MRI - Medical Reimbursement, Inc.
ICD-10-CM Awareness
- ICD-10-CM transition is anticipated to meet the increased level of detail required to recognize advancements in medicine and technology, appropriate reimbursement, improved data quality for clinical and financial decision making, to support value based purchasing, and facilitate quality reporting.
- ICD-10-CM will encompass more precise documentation of clinical care and will potentially ensure more accuracy when determining medical necessity for the services provided.
- The differences between ICD-9-CM and ICD-10-CM are numerous, ranging from the number of coding categories to the structure of the codes.
- ICD-9-CM has 70,000 codes and ICD-10-CM has 140,000 codes.
- 7th placement codes in ICD-10-CM is A = initial, D = subsequent, S = sequela
- Documentation of diagnosis codes will have to be very specific with things such as site, acute or chronic, right or left, initial, subsequent, sequela, etc.
- ICD-10-CM uses every letter of the alphabet except “u”.

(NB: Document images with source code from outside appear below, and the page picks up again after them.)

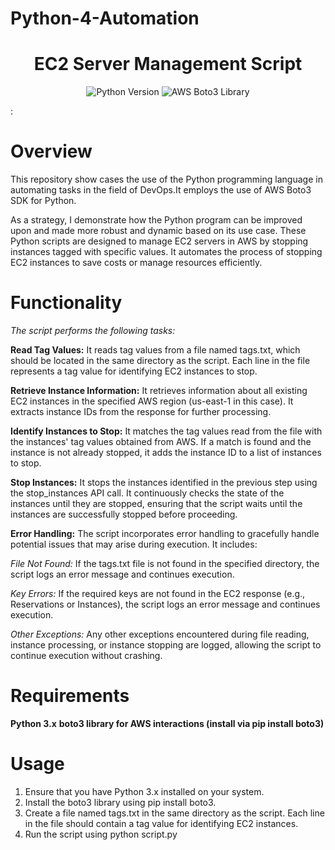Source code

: # Python-4-Automation
<h1 align="center">EC2 Server Management Script</h1>
<p align="center">
  <img src="https://img.shields.io/badge/Python-3.x-blue.svg" alt="Python Version">
  <img src="https://img.shields.io/badge/AWS-Boto3-yellow.svg" alt="AWS Boto3 Library">
</p>:

# Overview
This repository show cases the use of the Python programming language in automating tasks in the field of DevOps.It employs the use of AWS Boto3 SDK for Python.

As a strategy, I demonstrate how the Python program can be improved upon and made more robust and dynamic based on its use case.
These Python scripts are designed to manage EC2 servers in AWS by stopping instances tagged with specific values. It automates the process of stopping EC2 instances to save costs or manage resources efficiently.

# Functionality
*The script performs the following tasks:*

__Read Tag Values:__ It reads tag values from a file named tags.txt, which should be located in the same directory as the script. Each line in the file represents a tag value for identifying EC2 instances to stop.

__Retrieve Instance Information:__ It retrieves information about all existing EC2 instances in the specified AWS region (us-east-1 in this case). It extracts instance IDs from the response for further processing.

__Identify Instances to Stop:__ It matches the tag values read from the file with the instances' tag values obtained from AWS. If a match is found and the instance is not already stopped, it adds the instance ID to a list of instances to stop.

__Stop Instances:__ It stops the instances identified in the previous step using the stop_instances API call. It continuously checks the state of the instances until they are stopped, ensuring that the script waits until the instances are successfully stopped before proceeding.

**Error Handling:**
The script incorporates error handling to gracefully handle potential issues that may arise during execution. It includes:

*File Not Found:* If the tags.txt file is not found in the specified directory, the script logs an error message and continues execution.

*Key Errors:* If the required keys are not found in the EC2 response (e.g., Reservations or Instances), the script logs an error message and continues execution.

*Other Exceptions:* Any other exceptions encountered during file reading, instance processing, or instance stopping are logged, allowing the script to continue execution without crashing.

# Requirements
**Python 3.x**
**boto3 library for AWS interactions (install via pip install boto3)**

# Usage
1. Ensure that you have Python 3.x installed on your system.
2. Install the boto3 library using pip install boto3.
3. Create a file named tags.txt in the same directory as the script. Each line in the file should contain a tag value for identifying EC2 instances.
4. Run the script using python script.py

- Examples of things need in documentation of the diagnosis for fracture is as follows: initial encounter for closed fracture, initial encounter for open fracture, subsequent encounter for fracture with routine healing, subsequent encounter for fracture with delayed healing, subsequent encounter for fracture with nonunion, subsequent encounter for fracture with malunion, sequela.
- Examples of things needed in documentation of the diagnosis for things such as a femur fracture are as follows: initial closed, initial open, subsequent with routine healing, open fracture type I or II, open fracture type IIIA, IIIB, or IIIC, nonunion, malunion, sequela.
- Chest pain is broken down in categories such as central, anterior wall, stypical, ischemic, musculoskeletal, non-cardiac, on breathing, pleurodynia, precordial, wall (anterior), chronic, associated with significant psychosocial dysfunction, due to trauma, neoplasm related, postoperative, postprocedureal, post-thoracotomy.
- Will not be able to use unspecified codes if a more specific code is available. It is anticipated that insurance companies will deny claims if the ED provider submits an unspecified code and the hospital submits a more specific code.